Поездка в Дрезден была паломничеством Гёте к искусству и одарила его удивительным ощущением пребывания внутри картины. Эта самомистификация перекликается с тем, как он превратил в тайну и само путешествие в Дрезден, ни слова не сказав о нем своим лейпцигским друзьям. Ему казалось, будто он исчез, растворился в картинах, а когда вернулся в реальность, его знакомые смотрели на него как на человека, которого все уже давно считали пропавшим без вести. Возникшая в результате отстраненность, вероятно, облегчила его страдания от расставания с Кетхен. Но, несмотря на это, оно оставалось таким тяжелым и болезненным, что годы спустя в своей автобиографии Гёте связывает с ним начало своей болезни: «Я и в самом деле ее потерял, и неистовство, с которым я бессмысленно мстил своей телесной природе, стремясь покарать свою нравственную, немало способствовало тем физическим страданиям, из-за которых я потерял лучшие годы моей жизни»[114].

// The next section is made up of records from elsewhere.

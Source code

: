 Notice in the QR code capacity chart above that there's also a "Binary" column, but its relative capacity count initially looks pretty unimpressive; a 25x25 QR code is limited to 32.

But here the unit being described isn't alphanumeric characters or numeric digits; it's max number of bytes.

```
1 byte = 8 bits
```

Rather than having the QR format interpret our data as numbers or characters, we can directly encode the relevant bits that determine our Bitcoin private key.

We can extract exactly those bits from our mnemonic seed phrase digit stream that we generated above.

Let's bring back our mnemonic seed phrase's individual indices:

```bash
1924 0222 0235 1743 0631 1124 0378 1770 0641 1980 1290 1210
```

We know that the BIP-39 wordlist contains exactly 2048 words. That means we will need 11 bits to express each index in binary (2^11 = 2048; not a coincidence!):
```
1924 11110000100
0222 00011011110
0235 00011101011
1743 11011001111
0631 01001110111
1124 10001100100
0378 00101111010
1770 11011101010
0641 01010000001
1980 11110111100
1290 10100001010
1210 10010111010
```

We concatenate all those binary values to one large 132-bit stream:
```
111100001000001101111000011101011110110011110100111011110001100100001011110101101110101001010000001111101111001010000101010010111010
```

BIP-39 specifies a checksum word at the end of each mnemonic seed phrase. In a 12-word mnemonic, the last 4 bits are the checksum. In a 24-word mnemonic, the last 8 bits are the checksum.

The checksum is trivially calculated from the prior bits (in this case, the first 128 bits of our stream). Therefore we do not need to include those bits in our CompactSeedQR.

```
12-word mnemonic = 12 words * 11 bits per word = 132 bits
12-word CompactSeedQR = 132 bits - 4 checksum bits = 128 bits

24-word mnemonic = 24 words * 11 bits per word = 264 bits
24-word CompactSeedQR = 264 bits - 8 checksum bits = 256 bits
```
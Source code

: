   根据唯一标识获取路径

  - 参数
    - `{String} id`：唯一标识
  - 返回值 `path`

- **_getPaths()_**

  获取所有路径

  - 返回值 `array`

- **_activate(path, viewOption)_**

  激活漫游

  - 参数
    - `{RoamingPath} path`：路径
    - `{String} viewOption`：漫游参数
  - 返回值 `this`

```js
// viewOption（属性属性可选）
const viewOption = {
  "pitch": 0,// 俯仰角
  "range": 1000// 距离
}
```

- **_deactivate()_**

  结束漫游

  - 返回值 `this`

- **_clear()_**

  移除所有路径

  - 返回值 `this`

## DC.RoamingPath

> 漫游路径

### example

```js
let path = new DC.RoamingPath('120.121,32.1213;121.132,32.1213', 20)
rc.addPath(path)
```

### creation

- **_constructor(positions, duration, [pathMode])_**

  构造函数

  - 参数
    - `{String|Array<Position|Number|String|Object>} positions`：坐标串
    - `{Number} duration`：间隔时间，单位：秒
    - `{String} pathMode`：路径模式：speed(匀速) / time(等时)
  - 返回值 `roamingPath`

Подкосило его и другое. Гёте уже три года жил в Лейпциге, но так и не закончил учебу. Как студент-юрист он потерпел фиаско. И хотя в письмах он рассказывает об этом легко и непринужденно, неудачи в учебе его тяготили. Своим отчаянием Гёте поделился с Беришем: «И вот теперь с каждым днем я скатываюсь все ниже. Еще три месяца, Бериш, а потом – все»[115].

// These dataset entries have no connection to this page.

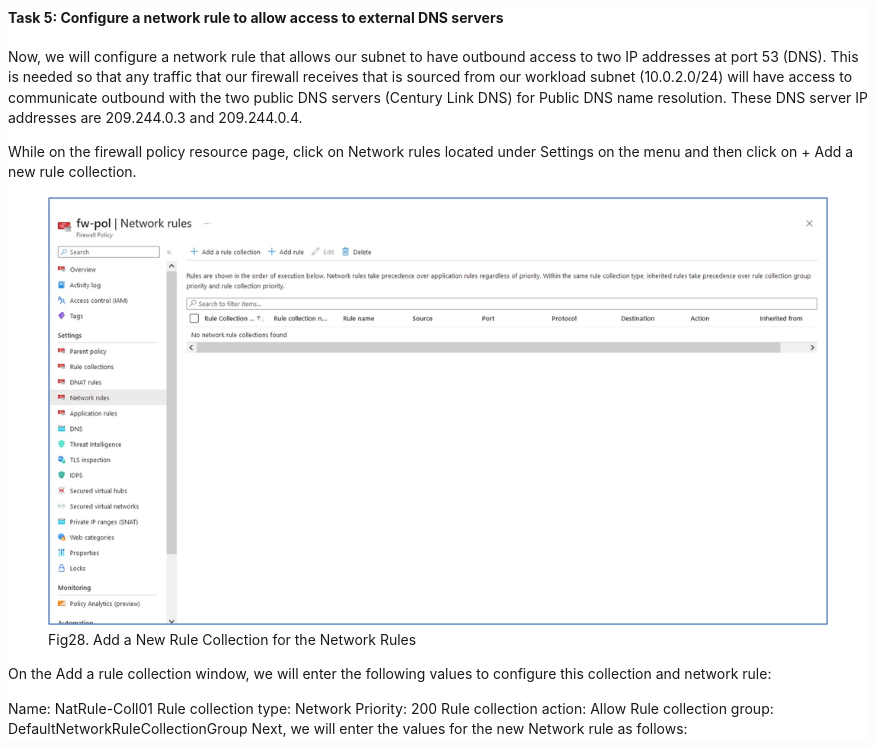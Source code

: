 </figure>


<h4>Task 5: Configure a network rule to allow access to external DNS servers</h4>

Now, we will configure a network rule that allows our subnet to have outbound access to two IP addresses at port 53 (DNS). This is needed so that any traffic that our firewall receives that is sourced from our workload subnet (10.0.2.0/24) will have access to communicate outbound with the two public DNS servers (Century Link DNS) for Public DNS name resolution. These DNS server IP addresses are 209.244.0.3 and 209.244.0.4.

While on the firewall policy resource page, click on Network rules located under Settings on the menu and then click on + Add a new rule collection.

<figure>

  <img src="/assets/images/22 - Network Rule Collection.jpg">
  <figcaption> Fig28. Add a New Rule Collection for the Network Rules</figcaption>

</figure>


On the Add a rule collection window, we will enter the following values to configure this collection and network rule:

Name: NatRule-Coll01
Rule collection type: Network
Priority: 200
Rule collection action: Allow
Rule collection group: DefaultNetworkRuleCollectionGroup
Next, we will enter the values for the new Network rule as follows:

Физически он ослаблен. Крепкое мерзебургское пиво и кофе, который он то и дело пил с новыми знакомыми и друзьями, расстроили его пищеварение. В граверной мастерской Штокка он регулярно вдыхал ядовитые испарения. Гёте не знал, были ли с этим связаны колющие боли в груди, или же это были отголоски того растяжения, которое он получил три года назад, когда по дороге в Лейпциг помогал вытаскивать из грязи застрявшую карету.

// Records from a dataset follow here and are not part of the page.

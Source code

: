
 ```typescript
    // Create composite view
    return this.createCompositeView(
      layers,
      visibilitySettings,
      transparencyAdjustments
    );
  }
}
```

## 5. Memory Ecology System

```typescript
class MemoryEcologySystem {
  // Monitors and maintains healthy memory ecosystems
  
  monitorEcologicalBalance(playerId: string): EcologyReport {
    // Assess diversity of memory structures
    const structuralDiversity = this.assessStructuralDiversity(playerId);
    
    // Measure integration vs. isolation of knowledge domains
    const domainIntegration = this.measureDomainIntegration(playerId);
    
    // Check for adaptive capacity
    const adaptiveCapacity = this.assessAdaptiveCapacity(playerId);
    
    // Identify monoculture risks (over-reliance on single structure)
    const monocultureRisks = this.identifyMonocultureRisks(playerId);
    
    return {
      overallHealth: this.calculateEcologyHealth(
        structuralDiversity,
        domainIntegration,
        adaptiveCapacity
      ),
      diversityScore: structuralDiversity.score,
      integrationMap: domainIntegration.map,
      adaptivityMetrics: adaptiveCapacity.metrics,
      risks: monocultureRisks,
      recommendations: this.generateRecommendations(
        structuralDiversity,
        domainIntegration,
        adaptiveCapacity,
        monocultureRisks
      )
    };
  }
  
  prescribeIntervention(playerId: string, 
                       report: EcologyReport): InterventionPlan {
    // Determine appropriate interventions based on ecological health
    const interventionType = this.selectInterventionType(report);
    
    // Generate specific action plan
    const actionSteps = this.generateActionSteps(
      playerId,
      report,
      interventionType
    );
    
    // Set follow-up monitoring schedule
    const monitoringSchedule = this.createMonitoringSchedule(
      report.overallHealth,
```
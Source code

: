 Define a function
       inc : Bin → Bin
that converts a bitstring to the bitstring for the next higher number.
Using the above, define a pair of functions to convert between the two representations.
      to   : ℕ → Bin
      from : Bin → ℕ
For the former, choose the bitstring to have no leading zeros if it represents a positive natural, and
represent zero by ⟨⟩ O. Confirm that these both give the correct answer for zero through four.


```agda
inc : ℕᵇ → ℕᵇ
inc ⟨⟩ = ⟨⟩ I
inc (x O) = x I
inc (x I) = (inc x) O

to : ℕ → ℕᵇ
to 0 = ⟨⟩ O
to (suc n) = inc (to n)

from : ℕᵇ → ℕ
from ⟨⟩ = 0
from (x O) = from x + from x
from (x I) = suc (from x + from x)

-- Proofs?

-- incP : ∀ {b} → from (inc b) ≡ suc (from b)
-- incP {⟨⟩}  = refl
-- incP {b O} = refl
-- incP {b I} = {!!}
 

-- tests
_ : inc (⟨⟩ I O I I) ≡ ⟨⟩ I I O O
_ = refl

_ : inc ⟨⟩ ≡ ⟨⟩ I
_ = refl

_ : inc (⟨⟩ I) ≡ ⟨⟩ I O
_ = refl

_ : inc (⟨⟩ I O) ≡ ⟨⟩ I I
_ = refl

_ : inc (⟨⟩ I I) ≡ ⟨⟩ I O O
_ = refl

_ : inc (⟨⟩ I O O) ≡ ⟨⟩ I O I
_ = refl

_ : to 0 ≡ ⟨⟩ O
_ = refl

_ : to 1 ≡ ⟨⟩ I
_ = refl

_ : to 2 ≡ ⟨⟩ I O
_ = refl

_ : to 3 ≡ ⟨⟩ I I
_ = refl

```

Однажды ночью в конце июля 1768 года он проснулся от сильного горлового кровотечения. Позвали врача, который диагностировал опасное для жизни заболевание легких. Слева на шее образовалась опухоль. В течение нескольких дней он боролся со смертью. Во время болезни о нем заботились его друзья. Оказалось, что за время, проведенное в Лейпциге, несколько добропорядочных семей все же успели полюбить этого молодого человека. Семейства Брейткопф, Оберман, Шток, Шёнкопф, Эзер и, разумеется, старый друг Горн, а также новые приятели – все они присматривали за больным. Но особенно среди них выделялась фигура Эрнста Теодора Лангера, заступившего после Бериша на место гувернера при юном графе Линденау. Лангер был благочестивым и благодушным человеком, склонным к мистическим спекуляциям, но слишком своенравным, чтобы присоединиться к одному из пиетистских или гернгутерских кружков.